- What to produce -
In the entries below, find every line holding the string "Guide" and collect it.

(Dataset entries)

******

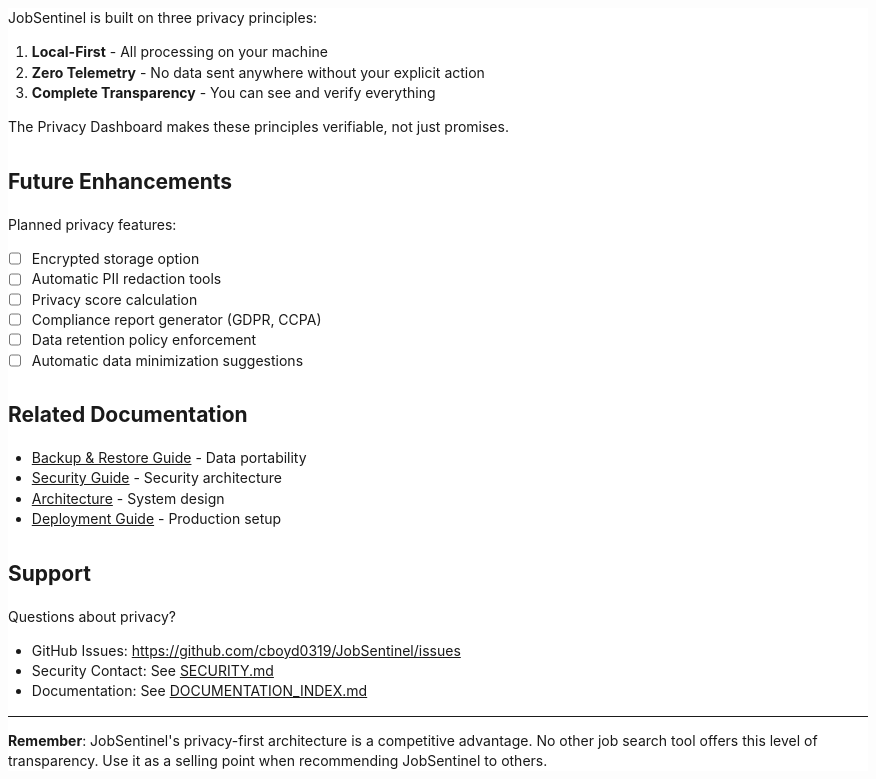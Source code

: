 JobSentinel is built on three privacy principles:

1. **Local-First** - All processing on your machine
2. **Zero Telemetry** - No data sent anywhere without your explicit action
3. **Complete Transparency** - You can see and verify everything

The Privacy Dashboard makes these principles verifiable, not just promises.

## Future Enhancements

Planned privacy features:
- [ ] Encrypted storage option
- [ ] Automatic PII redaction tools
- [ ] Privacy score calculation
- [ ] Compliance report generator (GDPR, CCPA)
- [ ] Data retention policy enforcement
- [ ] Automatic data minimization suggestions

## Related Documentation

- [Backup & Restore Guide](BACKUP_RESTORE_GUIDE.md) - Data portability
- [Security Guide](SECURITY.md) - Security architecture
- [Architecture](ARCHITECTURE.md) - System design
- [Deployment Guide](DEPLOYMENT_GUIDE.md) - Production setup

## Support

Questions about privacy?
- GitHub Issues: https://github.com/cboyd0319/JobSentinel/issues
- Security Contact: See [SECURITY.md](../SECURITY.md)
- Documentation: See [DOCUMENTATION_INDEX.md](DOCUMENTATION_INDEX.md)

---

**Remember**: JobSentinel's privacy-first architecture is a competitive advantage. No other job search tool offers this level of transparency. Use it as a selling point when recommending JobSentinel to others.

******

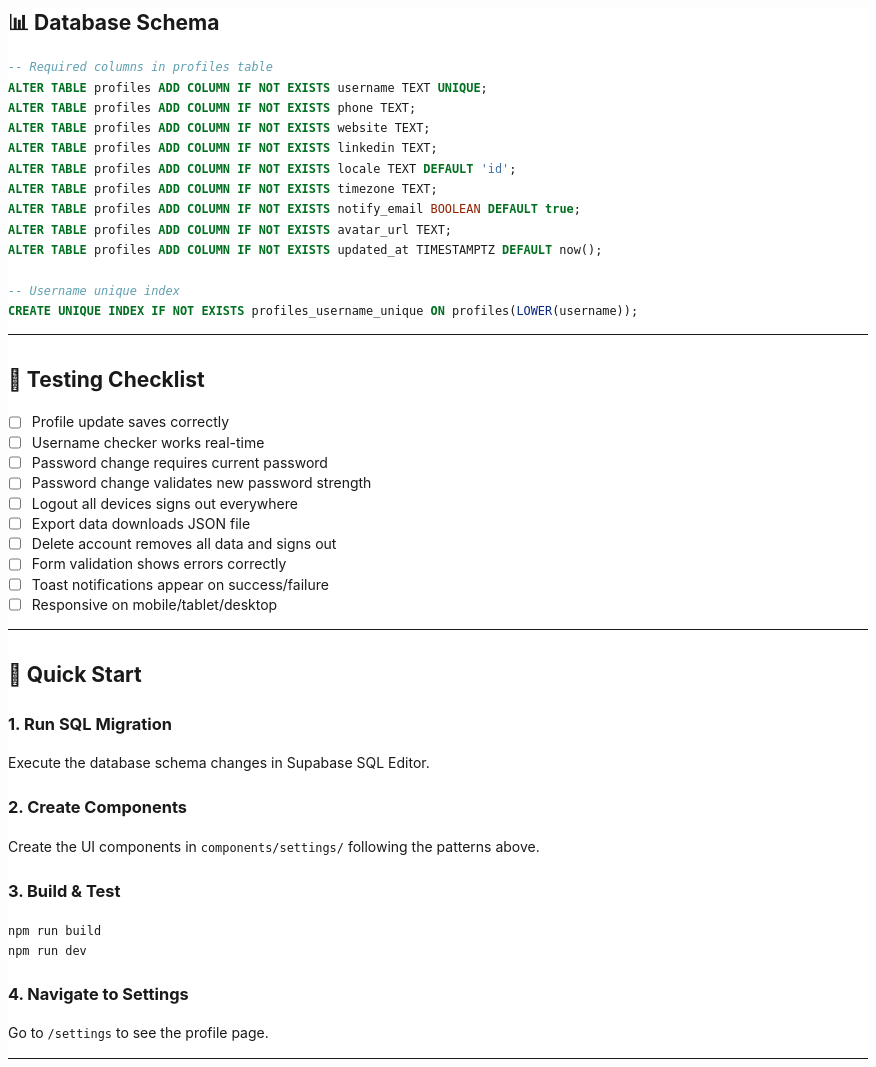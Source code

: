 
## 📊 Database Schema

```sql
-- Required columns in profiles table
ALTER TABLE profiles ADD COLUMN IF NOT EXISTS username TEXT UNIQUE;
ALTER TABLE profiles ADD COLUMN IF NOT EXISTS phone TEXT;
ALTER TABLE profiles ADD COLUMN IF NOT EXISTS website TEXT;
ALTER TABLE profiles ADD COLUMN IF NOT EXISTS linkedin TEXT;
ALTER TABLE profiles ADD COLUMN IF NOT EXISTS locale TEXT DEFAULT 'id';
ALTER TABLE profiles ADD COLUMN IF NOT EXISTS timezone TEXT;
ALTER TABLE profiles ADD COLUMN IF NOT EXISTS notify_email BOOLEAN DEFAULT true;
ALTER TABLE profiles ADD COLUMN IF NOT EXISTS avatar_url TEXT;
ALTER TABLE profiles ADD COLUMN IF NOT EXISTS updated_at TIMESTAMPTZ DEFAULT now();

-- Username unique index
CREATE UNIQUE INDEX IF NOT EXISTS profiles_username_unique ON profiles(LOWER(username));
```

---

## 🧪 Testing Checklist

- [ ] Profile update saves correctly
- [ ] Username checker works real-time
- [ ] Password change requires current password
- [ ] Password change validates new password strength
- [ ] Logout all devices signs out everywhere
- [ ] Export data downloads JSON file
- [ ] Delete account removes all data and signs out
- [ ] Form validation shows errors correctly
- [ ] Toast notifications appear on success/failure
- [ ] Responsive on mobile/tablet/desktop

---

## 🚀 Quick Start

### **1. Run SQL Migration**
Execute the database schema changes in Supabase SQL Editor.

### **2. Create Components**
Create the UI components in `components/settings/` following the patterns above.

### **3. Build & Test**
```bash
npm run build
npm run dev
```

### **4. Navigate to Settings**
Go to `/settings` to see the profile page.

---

******

- Answer to this exercise -
- [Backup & Restore Guide](BACKUP_RESTORE_GUIDE.md) - Data portability
- [Security Guide](SECURITY.md) - Security architecture
- [Deployment Guide](DEPLOYMENT_GUIDE.md) - Production setup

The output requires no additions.